摘    要:背景:成纤维细胞生长因子2是神经系统主要的神经营养因子之一,目前已经被证明有促进内源性神经干细胞分化的作用。目的:观察成纤维细胞生长因子2干预下,肌萎缩侧索硬化SOD1G93A G1H转基因小鼠运动功能的改变,内源性神经干细胞的增殖情况,突触蛋白的水平改变及内源性神经干细胞增殖数目与突触蛋白水平改变的相关性。方法:取新出生SOD1G93A G1H转基因小鼠(肌萎缩侧索硬化模型小鼠)60只分为肌萎缩侧索硬化组及成纤维细胞生长因子2组各30只,取新出生野生B6SJL小鼠30只作为正常对照组,成纤维细胞生长因子2组腹腔注入成纤维细胞生长因子2;肌萎缩侧索硬化组和正常对照组腹腔注入安慰剂生理盐水。分别于出生后60,90,120 d采用Rotarod方法评估小鼠运动功能的改变,采用免疫组织化学方法标记内源性神经干细胞和突触蛋白并计数,用spearman方法评估内源性神经干细胞增殖数目与突触蛋白水平的相关性。结果与结论:与肌萎缩侧索硬化组相比,成纤维细胞生长因子2组小鼠运动功能明显改善,内源性神经干细胞增殖和突触蛋白水平显著增高。小鼠内源性神经干细胞的增加与突触蛋白水平的增呈正相关。提示成纤维细胞生长因子2神经保护机制可能与其促进内源性神经干细胞增殖和提升突触蛋白水平相关。

关 键 词:干细胞  干细胞培养与分化  肌萎缩侧索硬化  成纤维细胞生长因子2  内源性神经干细胞  神经干细胞  突触蛋白  SOD1G93A G1H转基因小鼠  细胞因子  运动功能  转棒仪  部级基金  

Synapsin expression of endogenous neural stem cell membrane in a mouse model of amyotrophic lateral sclerosis
Ye Xue,Ma Chun-chao,Yao Yang,Zang Da-wei. Synapsin expression of endogenous neural stem cell membrane in a mouse model of amyotrophic lateral sclerosis[J]. Chinese Journal of Tissue Engineering Research, 2013, 17(19): 3527-3532. DOI: 10.3969/j.issn.2095-4344.2013.19.017
Authors:Ye Xue  Ma Chun-chao  Yao Yang  Zang Da-wei
Affiliation:1 Tianjin Medical University, Tianjin 300070, China
2 Department of Neurology, Tianjin First Center Hospital, Tianjin 300192, China
Abstract:BACKGROUND:Fibroblast growth factor 2 is one of the main neurotrophic factors for nervous system, has been proved to have a role in promoting the differentiation of endogenous neural stem cells.OBJECTIVE:To detect the improvement of motor behavior and the proliferation of endogenous neural stem cells, the level of synapsin and the correlation between the differentiation number of endogenous neural stem cells and the level of synapsin in the SOD1G93A G1H transgenic mouse model of amyotrophic lateral sclerosis after fibroblast growth factor 2 administration. METHODS:Sixty new born SOD1G93A G1H transgenic mice (mouse models of amyotrophic lateral sclerosis) were divided into amyotrophic lateral sclerosis group and fibroblast growth factor 2 group, 30 mice in each group. Thirty newborn wild B6SJL mice were collected as normal control group.

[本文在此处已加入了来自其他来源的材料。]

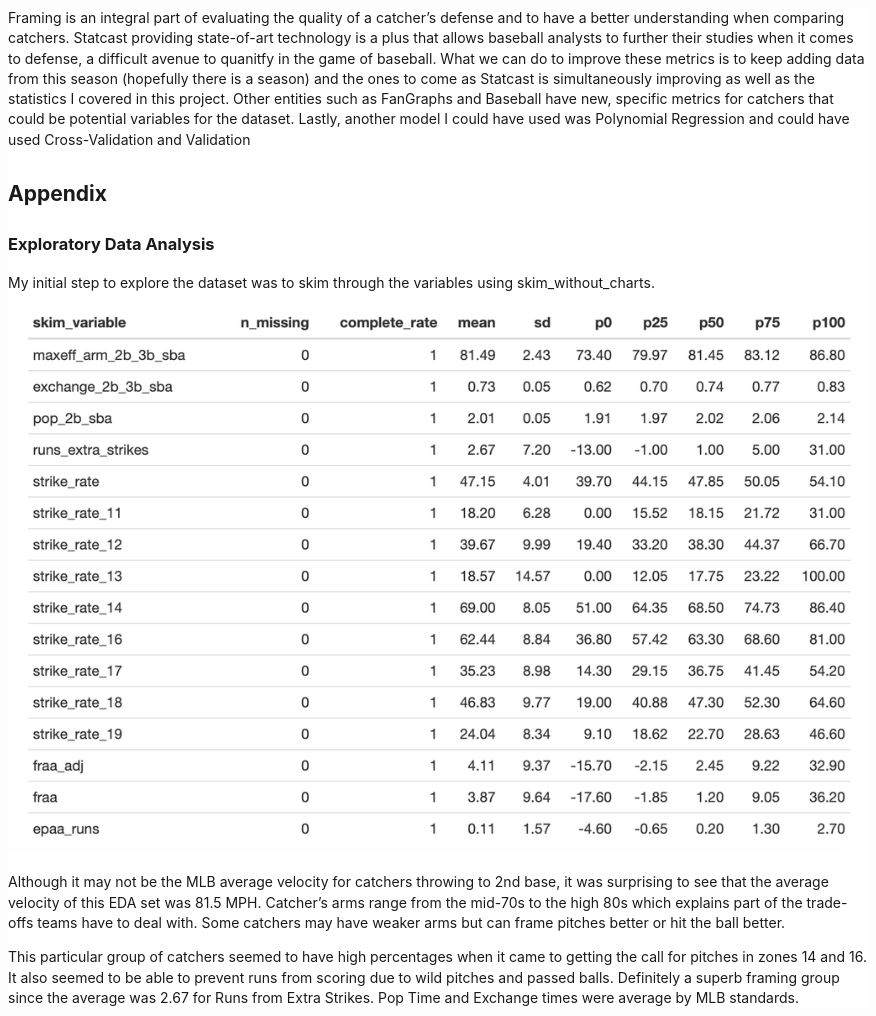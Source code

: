 Framing is an integral part of evaluating the quality of a catcher’s defense and to have a better understanding when comparing catchers. Statcast providing state-of-art technology is a plus that allows baseball analysts to further their studies when it comes to defense, a difficult avenue to quanitfy in the game of baseball. What we can do to improve these metrics is to keep adding data from this season (hopefully there is a season) and the ones to come as Statcast is simultaneously improving as well as the statistics I covered in this project. Other entities such as FanGraphs and Baseball have new, specific metrics for catchers that could be potential variables for the dataset. Lastly, another model I could have used was Polynomial Regression and could have used Cross-Validation and Validation

## Appendix

### Exploratory Data Analysis
My initial step to explore the dataset was to skim through the variables using skim_without_charts.

![alt text](https://github.com/HugoBelisario/CatcherDefense/blob/master/Visualizations/Screen%20Shot%202020-09-18%20at%209.00.22%20PM.png)

Although it may not be the MLB average velocity for catchers throwing to 2nd base, it was surprising to see that the average velocity of this EDA set was 81.5 MPH. Catcher’s arms range from the mid-70s to the high 80s which explains part of the trade-offs teams have to deal with. Some catchers may have weaker arms but can frame pitches better or hit the ball better.

This particular group of catchers seemed to have high percentages when it came to getting the call for pitches in zones 14 and 16. It also seemed to be able to prevent runs from scoring due to wild pitches and passed balls. Definitely a superb framing group since the average was 2.67 for Runs from Extra Strikes. Pop Time and Exchange times were average by MLB standards.
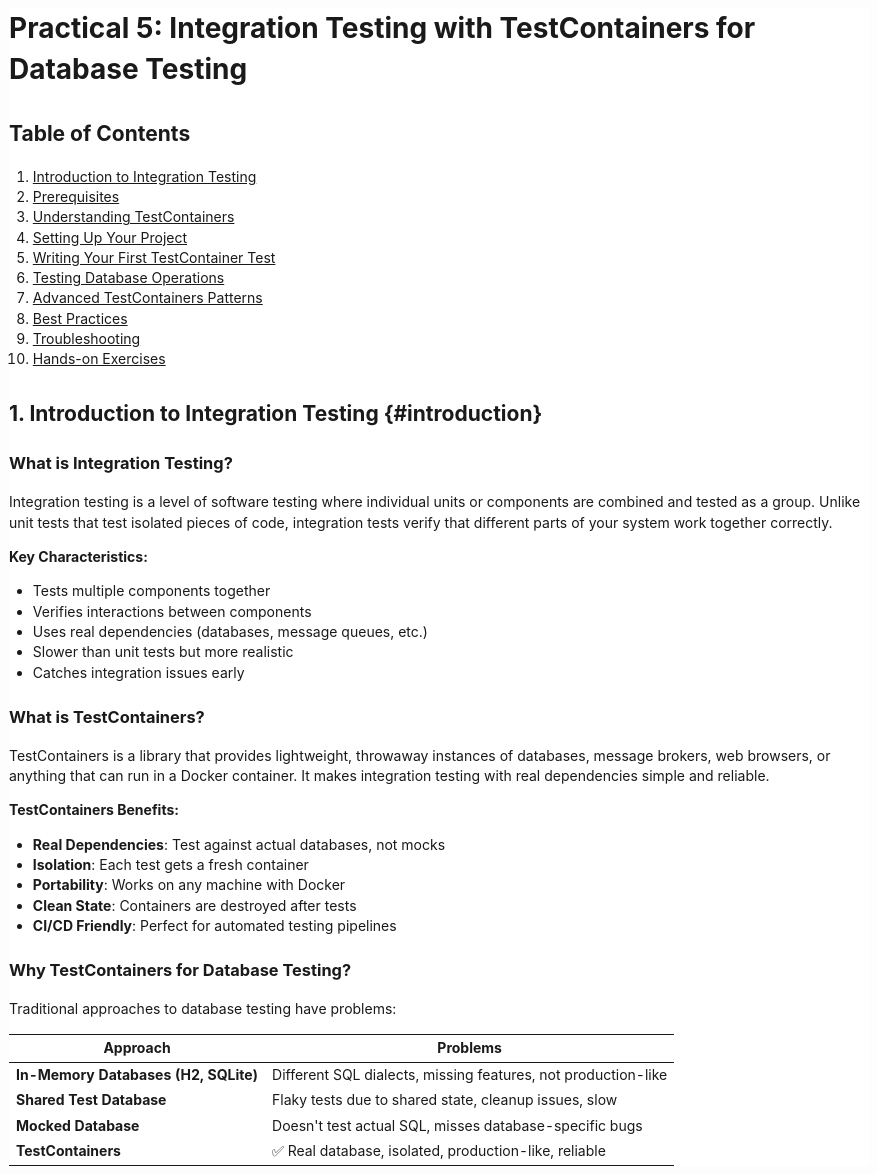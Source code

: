 # Practical 5: Integration Testing with TestContainers for Database Testing

## Table of Contents

1. [Introduction to Integration Testing](#introduction)
2. [Prerequisites](#prerequisites)
3. [Understanding TestContainers](#understanding-testcontainers)
4. [Setting Up Your Project](#setup-project)
5. [Writing Your First TestContainer Test](#first-test)
6. [Testing Database Operations](#database-operations)
7. [Advanced TestContainers Patterns](#advanced-patterns)
8. [Best Practices](#best-practices)
9. [Troubleshooting](#troubleshooting)
10. [Hands-on Exercises](#exercises)

## 1. Introduction to Integration Testing {#introduction}

### What is Integration Testing?

Integration testing is a level of software testing where individual units or components are combined and tested as a group. Unlike unit tests that test isolated pieces of code, integration tests verify that different parts of your system work together correctly.

**Key Characteristics:**
- Tests multiple components together
- Verifies interactions between components
- Uses real dependencies (databases, message queues, etc.)
- Slower than unit tests but more realistic
- Catches integration issues early

### What is TestContainers?

TestContainers is a library that provides lightweight, throwaway instances of databases, message brokers, web browsers, or anything that can run in a Docker container. It makes integration testing with real dependencies simple and reliable.

**TestContainers Benefits:**
- **Real Dependencies**: Test against actual databases, not mocks
- **Isolation**: Each test gets a fresh container
- **Portability**: Works on any machine with Docker
- **Clean State**: Containers are destroyed after tests
- **CI/CD Friendly**: Perfect for automated testing pipelines

### Why TestContainers for Database Testing?

Traditional approaches to database testing have problems:

| Approach | Problems |
|----------|----------|
| **In-Memory Databases (H2, SQLite)** | Different SQL dialects, missing features, not production-like |
| **Shared Test Database** | Flaky tests due to shared state, cleanup issues, slow |
| **Mocked Database** | Doesn't test actual SQL, misses database-specific bugs |
| **TestContainers** | ✅ Real database, isolated, production-like, reliable |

Mice in the fibroblast growth factor 2 group received intraperitoneal injection of fibroblast growth factor 2; the mice in the amyotrophic lateral sclerosis group and the normal control group received intraperitoneal injection of placebo normal saline. The improvement of motor behavior was evaluated with Rotarod test at postnatal 60, 90 and 120 days; immunohistochemistry was used to mark the endogenous neural stem cells and count the synapsin; the correlation between the differentiation number of endogenous neural stem cells and the level of synapsin was evaluated with Spearman statistical method. RESULTS AND CONCLUSION:Compared with the amyotrophic lateral sclerosis group, the fibroblast growth factor 2 group showed a statistically significant improvement in the motor behavior, number of endogenous neural stem cells and level of synapsin were significantly increased. There was a negative correlation between the differentiation number of endogenous neural stem cells and level of synapsin. The neuro-protection mechanism of fibroblast growth factor 2 may be associated with the proliferation of endogenous neural stem cells and level of synapsin.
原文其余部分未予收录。